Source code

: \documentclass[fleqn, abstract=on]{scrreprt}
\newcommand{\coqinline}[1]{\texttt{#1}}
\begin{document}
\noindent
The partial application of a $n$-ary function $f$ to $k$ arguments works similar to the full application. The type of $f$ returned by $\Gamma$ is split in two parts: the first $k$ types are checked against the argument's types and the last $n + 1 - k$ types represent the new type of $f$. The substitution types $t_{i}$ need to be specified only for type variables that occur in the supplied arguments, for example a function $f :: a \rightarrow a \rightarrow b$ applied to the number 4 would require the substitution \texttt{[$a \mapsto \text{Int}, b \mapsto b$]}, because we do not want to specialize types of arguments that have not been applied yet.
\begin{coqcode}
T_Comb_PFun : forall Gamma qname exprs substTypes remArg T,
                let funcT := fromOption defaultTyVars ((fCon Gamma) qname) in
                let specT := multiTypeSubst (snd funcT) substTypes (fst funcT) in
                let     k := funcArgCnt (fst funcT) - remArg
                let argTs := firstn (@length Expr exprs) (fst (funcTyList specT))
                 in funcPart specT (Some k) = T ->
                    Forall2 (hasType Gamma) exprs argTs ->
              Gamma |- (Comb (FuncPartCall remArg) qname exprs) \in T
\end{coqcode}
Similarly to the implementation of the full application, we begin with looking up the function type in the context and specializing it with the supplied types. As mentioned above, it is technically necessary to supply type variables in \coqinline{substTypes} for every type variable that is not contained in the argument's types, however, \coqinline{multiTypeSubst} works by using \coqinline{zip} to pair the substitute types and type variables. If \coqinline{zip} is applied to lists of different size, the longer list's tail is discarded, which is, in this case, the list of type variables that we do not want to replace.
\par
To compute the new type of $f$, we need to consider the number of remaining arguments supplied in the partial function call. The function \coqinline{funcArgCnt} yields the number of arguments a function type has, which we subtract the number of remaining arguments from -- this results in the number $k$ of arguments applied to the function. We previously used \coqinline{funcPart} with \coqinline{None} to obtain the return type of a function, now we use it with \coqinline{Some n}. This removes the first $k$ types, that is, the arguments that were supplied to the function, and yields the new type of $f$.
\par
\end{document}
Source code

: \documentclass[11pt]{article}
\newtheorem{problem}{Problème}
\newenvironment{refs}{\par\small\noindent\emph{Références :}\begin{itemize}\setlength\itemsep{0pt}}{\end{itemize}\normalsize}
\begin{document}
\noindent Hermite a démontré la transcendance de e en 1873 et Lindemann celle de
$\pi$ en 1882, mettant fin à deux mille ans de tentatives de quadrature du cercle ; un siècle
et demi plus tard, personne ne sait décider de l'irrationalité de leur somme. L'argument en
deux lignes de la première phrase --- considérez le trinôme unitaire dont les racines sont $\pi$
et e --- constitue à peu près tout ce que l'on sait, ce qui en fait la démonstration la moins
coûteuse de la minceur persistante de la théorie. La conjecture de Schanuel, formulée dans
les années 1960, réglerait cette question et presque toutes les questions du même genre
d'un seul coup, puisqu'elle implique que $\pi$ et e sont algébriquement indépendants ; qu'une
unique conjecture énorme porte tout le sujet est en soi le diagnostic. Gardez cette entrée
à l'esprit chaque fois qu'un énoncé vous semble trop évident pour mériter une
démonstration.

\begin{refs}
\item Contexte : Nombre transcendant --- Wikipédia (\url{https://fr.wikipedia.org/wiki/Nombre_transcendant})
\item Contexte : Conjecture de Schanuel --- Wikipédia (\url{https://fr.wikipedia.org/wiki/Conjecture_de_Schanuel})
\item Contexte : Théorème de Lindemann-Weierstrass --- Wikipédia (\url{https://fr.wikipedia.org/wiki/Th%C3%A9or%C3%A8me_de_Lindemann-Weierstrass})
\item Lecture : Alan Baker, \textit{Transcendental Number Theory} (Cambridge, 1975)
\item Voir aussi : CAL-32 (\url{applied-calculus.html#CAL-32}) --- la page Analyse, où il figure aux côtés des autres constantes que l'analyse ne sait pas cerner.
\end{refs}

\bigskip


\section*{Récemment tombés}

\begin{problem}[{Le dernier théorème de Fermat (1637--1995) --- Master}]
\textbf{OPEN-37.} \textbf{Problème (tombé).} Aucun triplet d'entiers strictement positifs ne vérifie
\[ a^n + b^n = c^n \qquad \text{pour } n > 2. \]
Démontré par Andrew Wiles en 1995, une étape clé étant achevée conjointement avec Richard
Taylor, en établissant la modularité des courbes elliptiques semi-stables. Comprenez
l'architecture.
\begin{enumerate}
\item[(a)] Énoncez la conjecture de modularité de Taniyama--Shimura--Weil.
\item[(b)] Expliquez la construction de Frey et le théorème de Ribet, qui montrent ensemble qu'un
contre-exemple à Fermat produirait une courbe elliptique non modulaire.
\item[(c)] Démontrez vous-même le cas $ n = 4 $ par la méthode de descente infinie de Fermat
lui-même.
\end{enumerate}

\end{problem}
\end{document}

···

WORK TO COMPLETE:
Select all lines with the word "wikipedia" from the entries above.

RESPONSE AREA:
\item Contexte : Nombre transcendant --- Wikipédia (\url{https://fr.wikipedia.org/wiki/Nombre_transcendant})
\item Contexte : Conjecture de Schanuel --- Wikipédia (\url{https://fr.wikipedia.org/wiki/Conjecture_de_Schanuel})
\item Contexte : Théorème de Lindemann-Weierstrass --- Wikipédia (\url{https://fr.wikipedia.org/wiki/Th%C3%A9or%C3%A8me_de_Lindemann-Weierstrass})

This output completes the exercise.